Speriamo che quanto fin qui detto spinga almeno alcuni compagni a uscire dalle discussioni nominaliste e affrontare una seria analisi concreta del corso delle cose. Prima di arrivare alle conclusioni, bisogna fare analisi e ragionamenti. Spiegare quali sono i rapporti tra le classi e tra i paesi. Solo su questa base è possibile capire e poi riassumere le conclusioni in una definizione che a questo punto non sarà più un nome (che ognuno riempie del contenuto che vuole e alcuni anche di nessuno), ma una ricca sintesi di concetti, utile per guidare la nostra attività. Pensate all’imperialismo: quanti usano il nome nel senso preciso che Lenin ha illustrato? Il fascismo detto riferendosi ai paesi oppressi ha in comune con il fascismo dei paesi imperialisti solo il nome (che se lo diano loro o che glielo affibbino i loro nemici, poco importa).
Se noi comunisti porteremo le masse popolari del nostro paese a combattere con efficacia il governo e il regime che le opprime, via via determineremo noi lo schieramento effettivo: chi sono i nostri alleati, chi sono i nostri amici, chi sono i nostri nemici nella lotta che noi conduciamo.

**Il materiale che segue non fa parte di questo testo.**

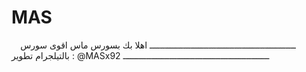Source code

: # MAS
⠀ ـــــــــــــــــــــــــــــــــــــــــــــــــــــــــ  اهلا بك بسورس ماس  اقوى سورس بالتيلجرام  تطوير : @MASx92 ـــــــــــــــــــــــــــــــــــــــــــــــــــــــــ
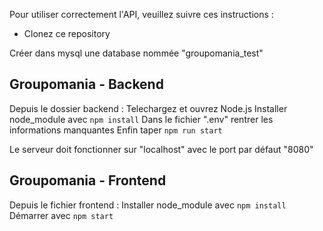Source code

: 
Pour utiliser correctement l'API, veuillez suivre ces instructions :

 - Clonez ce repository

 Créer dans mysql une database nommée "groupomania_test"
 

 ## Groupomania - Backend
Depuis le dossier backend :
Telechargez et ouvrez Node.js
Installer node_module avec `npm install`
Dans le fichier ".env" rentrer les informations manquantes 
Enfin taper `npm run start`

Le serveur doit fonctionner sur "localhost" avec le port par défaut "8080"

## Groupomania - Frontend
Depuis le fichier frontend :
Installer node_module avec `npm install`
Démarrer avec `npm start`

Finché non c’è lotta, gli schieramenti sono parole. Invece in ogni lotta seria, la direzione prima o poi l’assume chi ha una visione più giusta e più lungimirante delle condizioni dello scontro e la fa valere. Gli imperialisti sono certamente i nostri nemici. Con chi si schiereranno i singoli gruppi e movimenti, dipenderà da noi e da loro.
Nella guerra in corso siamo comunque coinvolti e i gruppi imperialisti non ne possono fare a meno: ne va della sopravvivenza del loro sistema sociale. Finché non poniamo fine a questa guerra rompendo il sistema imperialista, ne subiamo le conseguenze quale che sia il nome che le diamo.